Iranian Foreign Minister Javad Zarif echoed a similar wish and told Mbete that “Iran can be a reliable partner for South Africa in the region.” In a separate meeting with her Iranian counterpart Ali Larijani, the top South African lawmaker also stressed that her country supports Iran’s accession to BRICS – the association of five major emerging economies: Brazil, Russia, India, China and South Africa.
The visiting South African delegation discussed a wide range of bilateral issues with Iranian officials in Tehran, including setting up a joint commission to boost cooperation, Rouhani’s trip to South Africa, the nuclear deal, and regional affairs, particularly the Israeli-Palestinian issue.
One key agenda item was closer banking ties. Valiollah Saif, the head of the Central Bank of Iran, said expanding banking relations with South Africa will top President Rouhani’s agenda during his trip to the African country. Mbete, according to Iranian media, also agreed that the nuclear deal has prepared the ground for the two countries to “normalize banking relations” and emphasized that such a move would further cement economic ties between Iran and South Africa. Several Iranian banks are planning on opening branches in South Africa.
Comment: In the past decade, the Islamic Republic has consistently sought to expand its influence in Africa. Former Iranian president Mahmoud Ahmadinejad made significant efforts to expand Tehran’s relations with African nations to offset Iran’s increasing isolation by the West. While the Rouhani administration’s priority has been to improve Iran’s relations with the West, it has not forgotten Africa and sees it as an important region for Iran’s soft power and hard power strategies. In a meeting with his Sierra Leonean counterpart in May, Zarif stressed that Africa was of paramount significance for Iran in the political, economic and cultural terms.

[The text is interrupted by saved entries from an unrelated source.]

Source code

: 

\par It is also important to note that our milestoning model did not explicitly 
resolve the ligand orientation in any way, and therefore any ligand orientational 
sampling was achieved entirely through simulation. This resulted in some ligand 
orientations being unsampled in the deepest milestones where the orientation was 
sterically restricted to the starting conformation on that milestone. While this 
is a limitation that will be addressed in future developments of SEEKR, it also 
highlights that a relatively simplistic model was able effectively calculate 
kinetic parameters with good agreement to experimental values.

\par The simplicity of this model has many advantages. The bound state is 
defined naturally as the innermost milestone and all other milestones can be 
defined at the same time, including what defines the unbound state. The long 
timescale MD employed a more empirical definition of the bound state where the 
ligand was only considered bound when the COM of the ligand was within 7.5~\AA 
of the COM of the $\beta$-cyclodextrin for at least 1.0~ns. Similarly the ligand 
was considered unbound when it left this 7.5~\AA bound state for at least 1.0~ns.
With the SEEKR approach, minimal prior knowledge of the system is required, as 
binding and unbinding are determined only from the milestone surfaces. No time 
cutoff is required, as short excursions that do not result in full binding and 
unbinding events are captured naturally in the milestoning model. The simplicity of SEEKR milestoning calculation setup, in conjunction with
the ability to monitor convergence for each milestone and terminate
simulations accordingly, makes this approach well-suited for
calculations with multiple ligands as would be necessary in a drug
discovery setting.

By building closer ties with African countries, Tehran hopes to gain their support in the United Nations and other international and regional platforms. As Iran is seeking to become a major exporter of small arms, African countries could also be a lucrative market. In addition, Tehran may hope that its expanding ties with African countries would serve its naval expansion in the future. And as Washington is expected to impose more sanctions on Iran in the near future, Tehran is trying to bolster its financial and economic relations with other countries to minimize the impact of U.S. sanctions.